The drought of 2002 to 2007 shows up very clearly. It was preceeded by a wet period between 2005 and 2001. While 2009 showed an episode of severe drought at short time-scales, SPI at was normal/wet at longer time-scales during 2009. Agricultural yields recovered.

## Calculating SPI-*M*

Empirical rainfall probability distributions are far from normal (gaussian) and often approximate a shifted gamma distribution. The empirical cumulative probability distributions are used to transform the rainfall time-series into time-series of percentile probabilities. A normally distributed precipitation index is found by pretending that these percentile probabilities derive from a standard cumulative normal distribution and inverting to find the index values.

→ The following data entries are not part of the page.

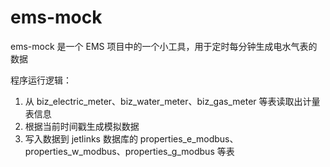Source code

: # ems-mock

ems-mock 是一个 EMS 项目中的一个小工具，用于定时每分钟生成电水气表的数据

程序运行逻辑：
1. 从 biz_electric_meter、biz_water_meter、biz_gas_meter 等表读取出计量表信息
2. 根据当前时间戳生成模拟数据
3. 写入数据到 jetlinks 数据库的 properties_e_modbus、properties_w_modbus、properties_g_modbus 等表
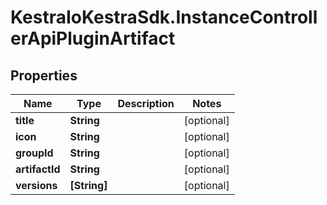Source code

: # KestraIoKestraSdk.InstanceControllerApiPluginArtifact

## Properties

Name | Type | Description | Notes
------------ | ------------- | ------------- | -------------
**title** | **String** |  | [optional] 
**icon** | **String** |  | [optional] 
**groupId** | **String** |  | [optional] 
**artifactId** | **String** |  | [optional] 
**versions** | **[String]** |  | [optional] 


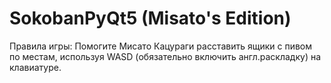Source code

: # SokobanPyQt5 (Misato's Edition)
Правила игры: 
Помогите Мисато Кацураги расставить ящики с пивом по местам, используя WASD (обязательно включить англ.раскладку) на клавиатуре.

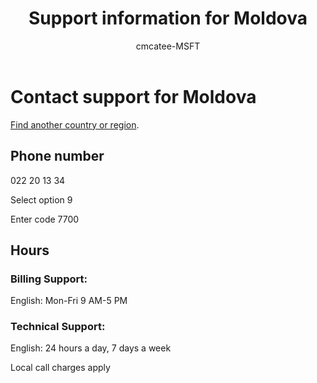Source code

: ﻿---                                
title: Support information for Moldova
author: cmcatee-MSFT
f1.keywords:
- NOCSH
ms.author: cmcatee
manager: mnirkhe
audience: Admin
ms.topic: reference
ms.service: o365-administration
ms.collection: Adm_Support
localization_priority: Priority
description: Learn how to contact support for your country or region.
ROBOTS: NOINDEX, NOFOLLOW
---

# Contact support for Moldova

[Find another country or region](../contact-support-for-business-products.md).

## Phone number
022 20 13 34

Select option 9

Enter code 7700

## Hours
### Billing Support:

English: Mon-Fri 9 AM-5 PM

### Technical Support:

English: 24 hours a day, 7 days a week

Local call charges apply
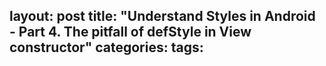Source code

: layout: post
title: "Understand Styles in Android - Part 4. The pitfall of defStyle in View constructor"
categories:
tags:
---
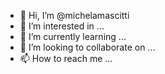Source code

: - 👋 Hi, I’m @michelamascitti
- 👀 I’m interested in ...
- 🌱 I’m currently learning ...
- 💞️ I’m looking to collaborate on ...
- 📫 How to reach me ...

<!---
michelamascitti/michelamascitti is a ✨ special ✨ repository because its `README.md` (this file) appears on your GitHub profile.
You can click the Preview link to take a look at your changes.
--->
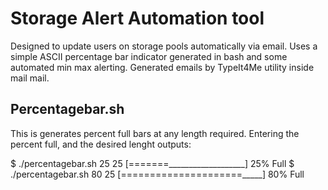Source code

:# Storage Alert Automation tool

Designed to update users on storage pools automatically via email. Uses a simple ASCII percentage bar indicator generated in bash and some automated min max alerting. Generated emails by TypeIt4Me utility inside mail mail.  

## Percentagebar.sh 

This is generates percent full bars at any length required. Entering the percent full, and the desired lenght outputs:

$ ./percentagebar.sh 25 25
[=======___________________] 25% Full
$ ./percentagebar.sh 80 25
[=====================_____] 80% Full

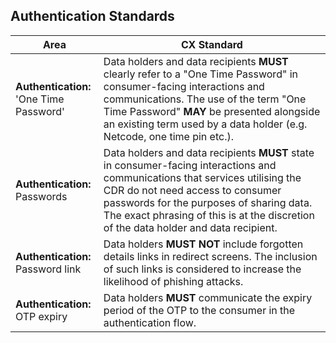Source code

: ## Authentication Standards

|Area|CX Standard|
|-------------------|------------------------------|
|**Authentication:**<br>'One Time Password'|Data holders and data recipients **MUST** clearly refer to a "One Time Password" in consumer-facing interactions and communications. The use of the term "One Time Password" **MAY** be presented alongside an existing term used by a data holder (e.g. Netcode, one time pin etc.).|
|**Authentication:**<br >Passwords|Data holders and data recipients **MUST** state in consumer-facing interactions and communications that services utilising the CDR do not need access to consumer passwords for the purposes of sharing data. The exact phrasing of this is at the discretion of the data holder and data recipient.|
|**Authentication:**<br>Password link | Data holders **MUST NOT** include forgotten details links in redirect screens. The inclusion of such links is considered to increase the likelihood of phishing attacks.|
|**Authentication:**<br>OTP expiry|Data holders **MUST** communicate the expiry period of the OTP to the consumer in the authentication flow.|
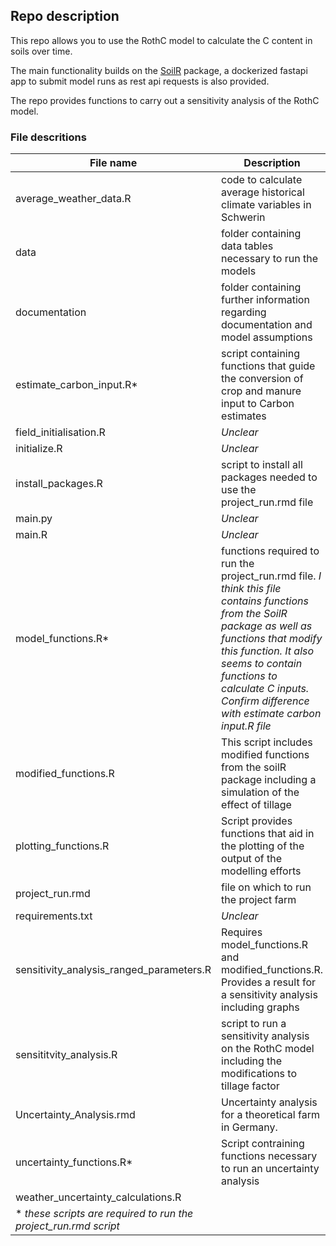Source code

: ## Repo description

This repo allows you to use the RothC model to calculate the C content in soils over time. 

The main functionality builds on the [SoilR](https://cran.r-project.org/web/packages/SoilR/SoilR.pdf) package, a dockerized fastapi app to submit model runs as rest api requests is also provided.

The repo provides functions to carry out a sensitivity analysis of the RothC model. 

### File descritions

| File name | Description | 
| ------------ | -------------- |
| average\_weather\_data.R | code to calculate average historical climate variables in Schwerin |
| data | folder containing data tables necessary to run the models |
| documentation | folder containing further information regarding documentation and model assumptions |
| estimate\_carbon\_input.R\* | script containing functions that guide the conversion of crop and manure input to Carbon estimates |
| field\_initialisation.R | *Unclear* |
| initialize.R | *Unclear* |
| install\_packages.R | script to install all packages needed to use the project\_run.rmd file |
| main.py | *Unclear* |
| main.R | *Unclear* |
| model\_functions.R\* | functions required to run the project\_run.rmd file. *I think this file contains functions from the SoilR package as well as functions that modify this function. It also seems to contain functions to calculate C inputs. Confirm difference with estimate carbon input.R file* |
| modified\_functions.R | This script includes modified functions from the soilR package including a simulation of the effect of tillage |
| plotting\_functions.R | Script provides functions that aid in the plotting of the output of the modelling efforts |
| project\_run.rmd | file on which to run the project farm |
| requirements.txt | *Unclear* |
| sensitivity\_analysis\_ranged\_parameters.R | Requires model\_functions.R and modified\_functions.R. Provides a result for a sensitivity analysis including graphs|
| sensititvity\_analysis.R | script to run a sensitivity analysis on the RothC model including the modifications to tillage factor |
| Uncertainty\_Analysis.rmd | Uncertainty analysis for a theoretical farm in Germany. |
| uncertainty\_functions.R\* | Script contraining functions necessary to run an uncertainty analysis |
| weather\_uncertainty\_calculations.R | |
| \* *these scripts are required to run the project\_run.rmd script* | |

This is simple in *R*. If the vector *data *contains rainfall infall data, then:

`fit.cdf <- ecdf(data)`

cdfs <- sapply(data,fit.cdf)

SPI <- qnorm(cdfs)

Tha rainfall data are M-month moving averages (current and previous months). A separate index is calculated for each calendar month to remove seasonality. The R code used to compute SPI values (based in NCEP Reanalysis or other data sets such as **GCPC**) is **here**.

[1] The NCEP/NCAR 40-year reanalysis project, Bull. Amer. Meteor. Soc., 77, 437-470, 1996

**Noted Added 11 October 2011:** I have uploaded a slightly improved SPI R script** here**. The function *getPrecOnTimescale(precipitation,k)* takes a vector of monthly precipitation values and returns a k-month average (i.e current month and prior k-1 months). *getSPIfromPrec(precip.k)* takes k-month precipitation values and returns the corresponding vector of SPI values.

## 11 Comments

[…] graph below shows the correlation between VCI and 3-month Standardized Precipitation Index (SPI3) computed for Africa by calendar month. In this analysis GIMMS NDVI was upscaled to 200km to […]

Hi

I tried to run your R code. I used the same data as you did (but only till Dec 2009, so 744 months).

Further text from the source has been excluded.